▶ WHAT TO DO
The following data has a line with "creating a bucket" and a line with "without pushing a". Write out exactly those lines and all the lines between them.

*** Block opens ***

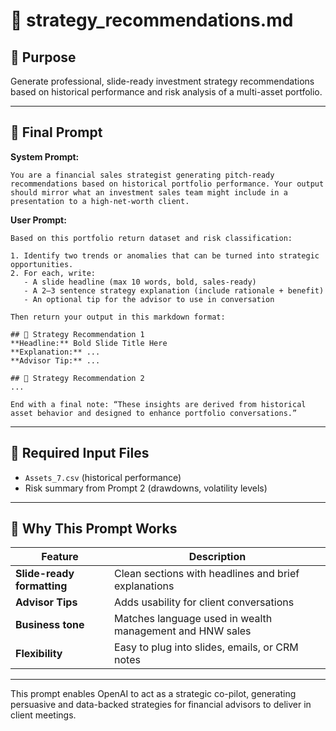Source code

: # 🧠 strategy_recommendations.md

## 🎯 Purpose
Generate professional, slide-ready investment strategy recommendations based on historical performance and risk analysis of a multi-asset portfolio.

---

## 🧠 Final Prompt

**System Prompt:**
```
You are a financial sales strategist generating pitch-ready recommendations based on historical portfolio performance. Your output should mirror what an investment sales team might include in a presentation to a high-net-worth client.
```

**User Prompt:**
```
Based on this portfolio return dataset and risk classification:

1. Identify two trends or anomalies that can be turned into strategic opportunities.
2. For each, write:
   - A slide headline (max 10 words, bold, sales-ready)
   - A 2–3 sentence strategy explanation (include rationale + benefit)
   - An optional tip for the advisor to use in conversation

Then return your output in this markdown format:

## 🧠 Strategy Recommendation 1
**Headline:** Bold Slide Title Here  
**Explanation:** ...  
**Advisor Tip:** ...

## 🧠 Strategy Recommendation 2
...

End with a final note: “These insights are derived from historical asset behavior and designed to enhance portfolio conversations.”
```

---

## 📁 Required Input Files
- `Assets_7.csv` (historical performance)
- Risk summary from Prompt 2 (drawdowns, volatility levels)

---

## 🧠 Why This Prompt Works

| Feature | Description |
|--------|-------------|
| **Slide-ready formatting** | Clean sections with headlines and brief explanations |
| **Advisor Tips** | Adds usability for client conversations |
| **Business tone** | Matches language used in wealth management and HNW sales |
| **Flexibility** | Easy to plug into slides, emails, or CRM notes |

---

This prompt enables OpenAI to act as a strategic co-pilot, generating persuasive and data-backed strategies for financial advisors to deliver in client meetings.
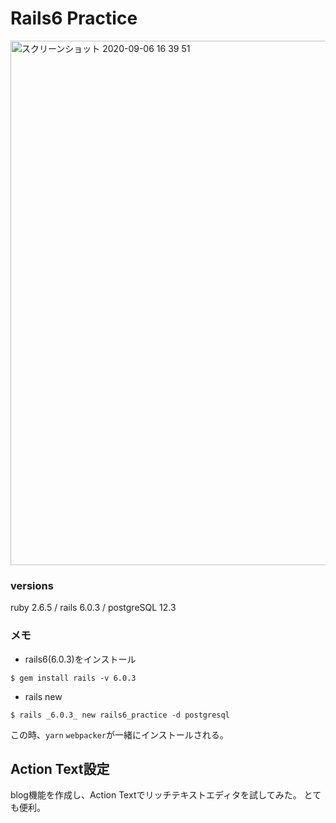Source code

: # Rails6 Practice

<img width="839" alt="スクリーンショット 2020-09-06 16 39 51" src="https://user-images.githubusercontent.com/61282574/92320840-99232c80-f05f-11ea-9e18-131c9353bdc3.png">

### versions
ruby 2.6.5 / rails 6.0.3 / postgreSQL 12.3

### メモ
- rails6(6.0.3)をインストール
```
$ gem install rails -v 6.0.3
```
- rails new
```
$ rails _6.0.3_ new rails6_practice -d postgresql
```
この時、`yarn` `webpacker`が一緒にインストールされる。

## Action Text設定
blog機能を作成し、Action Textでリッチテキストエディタを試してみた。
とても便利。
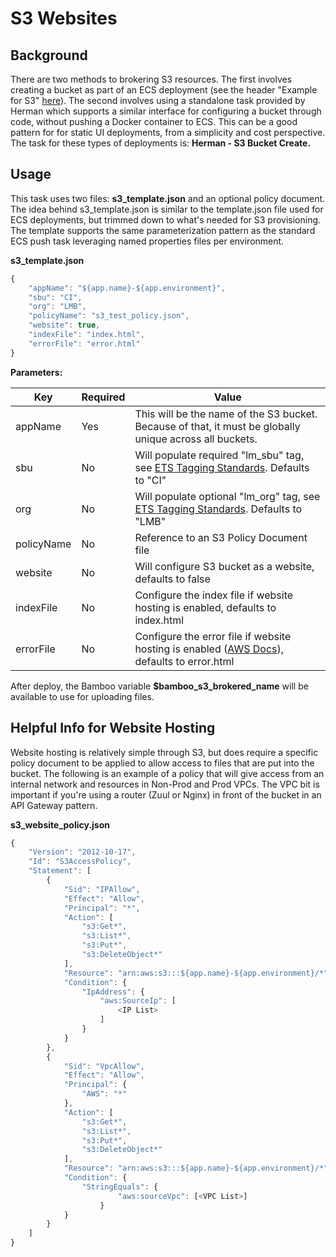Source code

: # S3 Websites

## <span class="underline">Background</span>

There are two methods to brokering S3 resources. The first involves
creating a bucket as part of an ECS deployment (see the header "Example
for S3"
[here](https://forge.lmig.com/wiki/pages/viewpage.action?pageId=78055744#s3Example)).
The second involves using a standalone task provided by Herman which
supports a similar interface for configuring a bucket through code,
without pushing a Docker container to ECS. This can be a good pattern
for for static UI deployments, from a simplicity and cost perspective.
The task for these types of deployments is: **Herman - S3 Bucket
Create.**

## <span class="underline">Usage</span>

This task uses two files: **s3\_template.json** and an optional policy
document. The idea behind s3\_template.json is similar to the
template.json file used for ECS deployments, but trimmed down to what's
needed for S3 provisioning. The template supports the same
parameterization pattern as the standard ECS push task leveraging named
properties files per environment.

**s3\_template.json**

``` js
{
    "appName": "${app.name}-${app.environment}",
    "sbu": "CI",
    "org": "LMB",
    "policyName": "s3_test_policy.json",
    "website": true,
    "indexFile": "index.html",
    "errorFile": "error.html"
}
```

  

**Parameters:**

| Key        | Required | Value                                                                                                                                                                  |
|------------|----------|------------------------------------------------------------------------------------------------------------------------------------------------------------------------|
| appName    | Yes      | This will be the name of the S3 bucket. Because of that, it must be globally unique across all buckets.                                                                |
| sbu        | No       | Will populate required "lm\_sbu" tag, see [ETS Tagging Standards](https://forge.lmig.com/wiki/display/ETSPC/AWS+Resource+Tagging+Standards). Defaults to "CI"          |
| org        | No       | Will populate optional "lm\_org" tag, see [ETS Tagging Standards](https://forge.lmig.com/wiki/display/ETSPC/AWS+Resource+Tagging+Standards). Defaults to "LMB"         |
| policyName | No       | Reference to an S3 Policy Document file                                                                                                                                |
| website    | No       | Will configure S3 bucket as a website, defaults to false                                                                                                               |
| indexFile  | No       | Configure the index file if website hosting is enabled, defaults to index.html                                                                                         |
| errorFile  | No       | Configure the error file if website hosting is enabled ([AWS Docs](http://docs.aws.amazon.com/AmazonS3/latest/dev/CustomErrorDocSupport.html)), defaults to error.html |

  

After deploy, the Bamboo variable **$bamboo\_s3\_brokered\_name** will
be available to use for uploading files.

## <span class="underline">Helpful Info for Website Hosting</span>

Website hosting is relatively simple through S3, but does require a
specific policy document to be applied to allow access to files that are
put into the bucket. The following is an example of a policy that will
give access from an internal network and resources in Non-Prod and Prod VPCs. 
The VPC bit is important if you're using a router (Zuul or Nginx) in front of the 
bucket in an API Gateway pattern.


**s3\_website\_policy.json**

``` js
{
    "Version": "2012-10-17",
    "Id": "S3AccessPolicy",
    "Statement": [
        {
            "Sid": "IPAllow",
            "Effect": "Allow",
            "Principal": "*",
            "Action": [
                "s3:Get*",
                "s3:List*",
                "s3:Put*",
                "s3:DeleteObject*"
            ],
            "Resource": "arn:aws:s3:::${app.name}-${app.environment}/*",
            "Condition": {
                "IpAddress": {
                    "aws:SourceIp": [
                        <IP List>
                    ]
                }
            }
        },
        {
            "Sid": "VpcAllow",
            "Effect": "Allow",
            "Principal": {
                "AWS": "*"
            },
            "Action": [
                "s3:Get*",
                "s3:List*",
                "s3:Put*",
                "s3:DeleteObject*"
            ],
            "Resource": "arn:aws:s3:::${app.name}-${app.environment}/*",
            "Condition": {
                "StringEquals": {
                        "aws:sourceVpc": [<VPC List>]
                    }
            }
        }
    ]
}
```
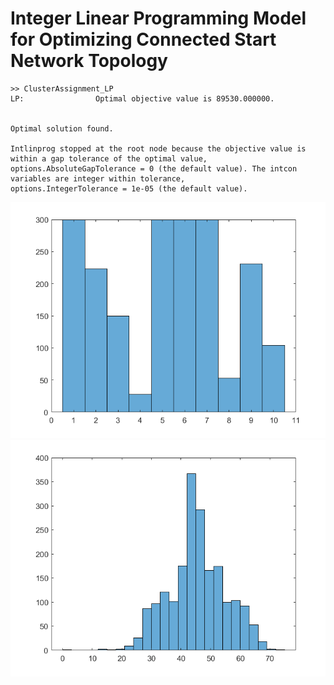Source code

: # Integer Linear Programming Model for Optimizing  Connected Start Network Topology 

```
>> ClusterAssignment_LP
LP:                Optimal objective value is 89530.000000.                                         


Optimal solution found.

Intlinprog stopped at the root node because the objective value is within a gap tolerance of the optimal value,
options.AbsoluteGapTolerance = 0 (the default value). The intcon variables are integer within tolerance,
options.IntegerTolerance = 1e-05 (the default value).
```
![alt text](GWHistogram.png)
![alt text](RelativeRSSIHistogram.png)
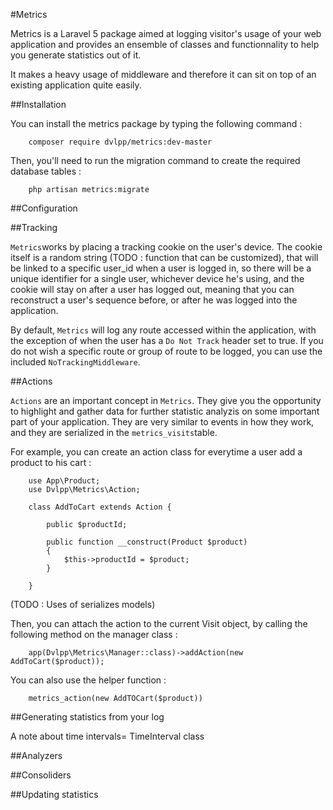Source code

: #Metrics

Metrics is a Laravel 5 package aimed at logging visitor's usage of your web application and provides an ensemble of classes and functionnality to help you generate statistics out of it. 

It makes a heavy usage of middleware and therefore it can sit on top of an existing application quite easily. 

##Installation

You can install the metrics package by typing the following command :

```
    composer require dvlpp/metrics:dev-master
```

Then, you'll need to run the migration command to create the required database tables : 

```
    php artisan metrics:migrate
```

##Configuration



##Tracking

`Metrics`works by placing a tracking cookie on the user's device. The cookie itself is a random string (TODO : function that can be customized), that will be linked to a specific user_id when a user is logged in, so there will be a unique identifier for a single user, whichever device he's using, and the cookie will stay on after a user has logged out, meaning that you can reconstruct a user's sequence before, or after he was logged into the application. 

By default, `Metrics` will log any route accessed within the application, with the exception of when the user has a `Do Not Track` header set to true. If you do not wish a specific route or group of route to be logged, you can use the included `NoTrackingMiddleware`.

##Actions

`Actions` are an important concept in `Metrics`. They give you the opportunity to highlight and gather data for further statistic analyzis on some important part of your application. They are very similar to events in how they work, and they are serialized in the `metrics_visits`table.

For example, you can create an action class for everytime a user add a product to his cart :  

```
    use App\Product;
    use Dvlpp\Metrics\Action;

    class AddToCart extends Action {

        public $productId;

        public function __construct(Product $product)
        {
            $this->productId = $product;
        }

    }
```

(TODO : Uses of serializes models)

Then, you can attach the action to the current Visit object, by calling the following method on the manager class : 

```
    app(Dvlpp\Metrics\Manager::class)->addAction(new AddToCart($product));
```

You can also use the helper function :

```
    metrics_action(new AddTOCart($product))
```




##Generating statistics from your log

A note about time intervals= TimeInterval class

##Analyzers


##Consoliders


##Updating statistics

##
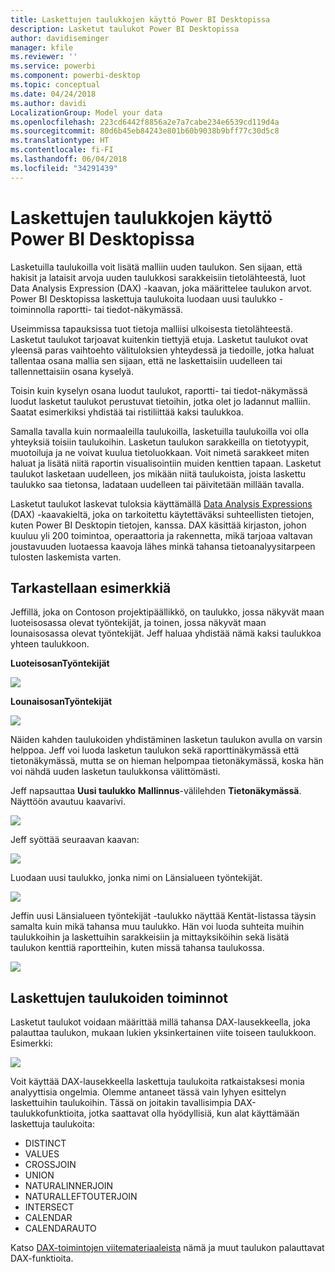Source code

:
 ```yaml
---
title: Laskettujen taulukkojen käyttö Power BI Desktopissa
description: Lasketut taulukot Power BI Desktopissa
author: davidiseminger
manager: kfile
ms.reviewer: ''
ms.service: powerbi
ms.component: powerbi-desktop
ms.topic: conceptual
ms.date: 04/24/2018
ms.author: davidi
LocalizationGroup: Model your data
ms.openlocfilehash: 223cd6442f8856a2e7a7cabe234e6539cd119d4a
ms.sourcegitcommit: 80d6b45eb84243e801b60b9038b9bff77c30d5c8
ms.translationtype: HT
ms.contentlocale: fi-FI
ms.lasthandoff: 06/04/2018
ms.locfileid: "34291439"
---
```

# <a name="using-calculated-tables-in-power-bi-desktop"></a>Laskettujen taulukkojen käyttö Power BI Desktopissa
Lasketuilla taulukoilla voit lisätä malliin uuden taulukon. Sen sijaan, että hakisit ja lataisit arvoja uuden taulukkosi sarakkeisiin tietolähteestä, luot Data Analysis Expression (DAX) -kaavan, joka määrittelee taulukon arvot. Power BI Desktopissa laskettuja taulukoita luodaan uusi taulukko -toiminnolla raportti- tai tiedot-näkymässä.

Useimmissa tapauksissa tuot tietoja malliisi ulkoisesta tietolähteestä. Lasketut taulukot tarjoavat kuitenkin tiettyjä etuja. Lasketut taulukot ovat yleensä paras vaihtoehto välituloksien yhteydessä ja tiedoille, jotka haluat tallentaa osana mallia sen sijaan, että ne laskettaisiin uudelleen tai tallennettaisiin osana kyselyä.

Toisin kuin kyselyn osana luodut taulukot, raportti- tai tiedot-näkymässä luodut lasketut taulukot perustuvat tietoihin, jotka olet jo ladannut malliin. Saatat esimerkiksi yhdistää tai ristiliittää kaksi taulukkoa.

Samalla tavalla kuin normaaleilla taulukoilla, lasketuilla taulukoilla voi olla yhteyksiä toisiin taulukoihin. Lasketun taulukon sarakkeilla on tietotyypit, muotoiluja ja ne voivat kuulua tietoluokkaan. Voit nimetä sarakkeet miten haluat ja lisätä niitä raportin visualisointiin muiden kenttien tapaan. Lasketut taulukot lasketaan uudelleen, jos mikään niitä taulukoista, joista laskettu taulukko saa tietonsa, ladataan uudelleen tai päivitetään millään tavalla.

Lasketut taulukot laskevat tuloksia käyttämällä [Data Analysis Expressions](https://msdn.microsoft.com/library/gg413422.aspx) (DAX) -kaavakieltä, joka on tarkoitettu käytettäväksi suhteellisten tietojen, kuten Power BI Desktopin tietojen, kanssa. DAX käsittää kirjaston, johon kuuluu yli 200 toimintoa, operaattoria ja rakennetta, mikä tarjoaa valtavan joustavuuden luotaessa kaavoja lähes minkä tahansa tietoanalyysitarpeen tulosten laskemista varten.

## <a name="lets-look-at-an-example"></a>Tarkastellaan esimerkkiä
Jeffillä, joka on Contoson projektipäällikkö, on taulukko, jossa näkyvät maan luoteisosassa olevat työntekijät, ja toinen, jossa näkyvät maan lounaisosassa olevat työntekijät. Jeff haluaa yhdistää nämä kaksi taulukkoa yhteen taulukkoon.

**LuoteisosanTyöntekijät**

 ![](media/desktop-calculated-tables/calctables_nwempl.png)

**LounaisosanTyöntekijät**

 ![](media/desktop-calculated-tables/calctables_swempl.png)

Näiden kahden taulukoiden yhdistäminen lasketun taulukon avulla on varsin helppoa. Jeff voi luoda lasketun taulukon sekä raporttinäkymässä että tietonäkymässä, mutta se on hieman helpompaa tietonäkymässä, koska hän voi nähdä uuden lasketun taulukkonsa välittömästi.

Jeff napsauttaa **Uusi taulukko** **Mallinnus**-välilehden **Tietonäkymässä**. Näyttöön avautuu kaavarivi.

 ![](media/desktop-calculated-tables/calctables_formulabarempty.png)

Jeff syöttää seuraavan kaavan:

 ![](media/desktop-calculated-tables/calctables_formulabarformula.png)

Luodaan uusi taulukko, jonka nimi on Länsialueen työntekijät.

 ![](media/desktop-calculated-tables/calctables_westregionempl.png)

Jeffin uusi Länsialueen työntekijät -taulukko näyttää Kentät-listassa täysin samalta kuin mikä tahansa muu taulukko. Hän voi luoda suhteita muihin taulukkoihin ja laskettuihin sarakkeisiin ja mittayksiköihin sekä lisätä taulukon kenttiä raportteihin, kuten missä tahansa taulukossa.

 ![](media/desktop-calculated-tables/calctables_fieldlist.png)

## <a name="functions-for-calculated-tables"></a>Laskettujen taulukoiden toiminnot
Lasketut taulukot voidaan määrittää millä tahansa DAX-lausekkeella, joka palauttaa taulukon, mukaan lukien yksinkertainen viite toiseen taulukkoon. Esimerkki:

 ![](media/desktop-calculated-tables/calctables_formulabarsimpleformula.png)

Voit käyttää DAX-lausekkeella laskettuja taulukoita ratkaistaksesi monia analyyttisia ongelmia. Olemme antaneet tässä vain lyhyen esittelyn laskettuihin taulukoihin. Tässä on joitakin tavallisimpia DAX-taulukkofunktioita, jotka saattavat olla hyödyllisiä, kun alat käyttämään laskettuja taulukoita:

* DISTINCT
* VALUES
* CROSSJOIN
* UNION
* NATURALINNERJOIN
* NATURALLEFTOUTERJOIN
* INTERSECT
* CALENDAR
* CALENDARAUTO

Katso [DAX-toimintojen viitemateriaaleista](https://msdn.microsoft.com/ee634396.aspx) nämä ja muut taulukon palauttavat DAX-funktioita.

*** Block closes ***

▶ RESPONSE FOR THIS EXERCISE
creating a bucket as part of an ECS deployment (see the header "Example
for S3"
[here](https://forge.lmig.com/wiki/pages/viewpage.action?pageId=78055744#s3Example)).
The second involves using a standalone task provided by Herman which
supports a similar interface for configuring a bucket through code,
without pushing a Docker container to ECS. This can be a good pattern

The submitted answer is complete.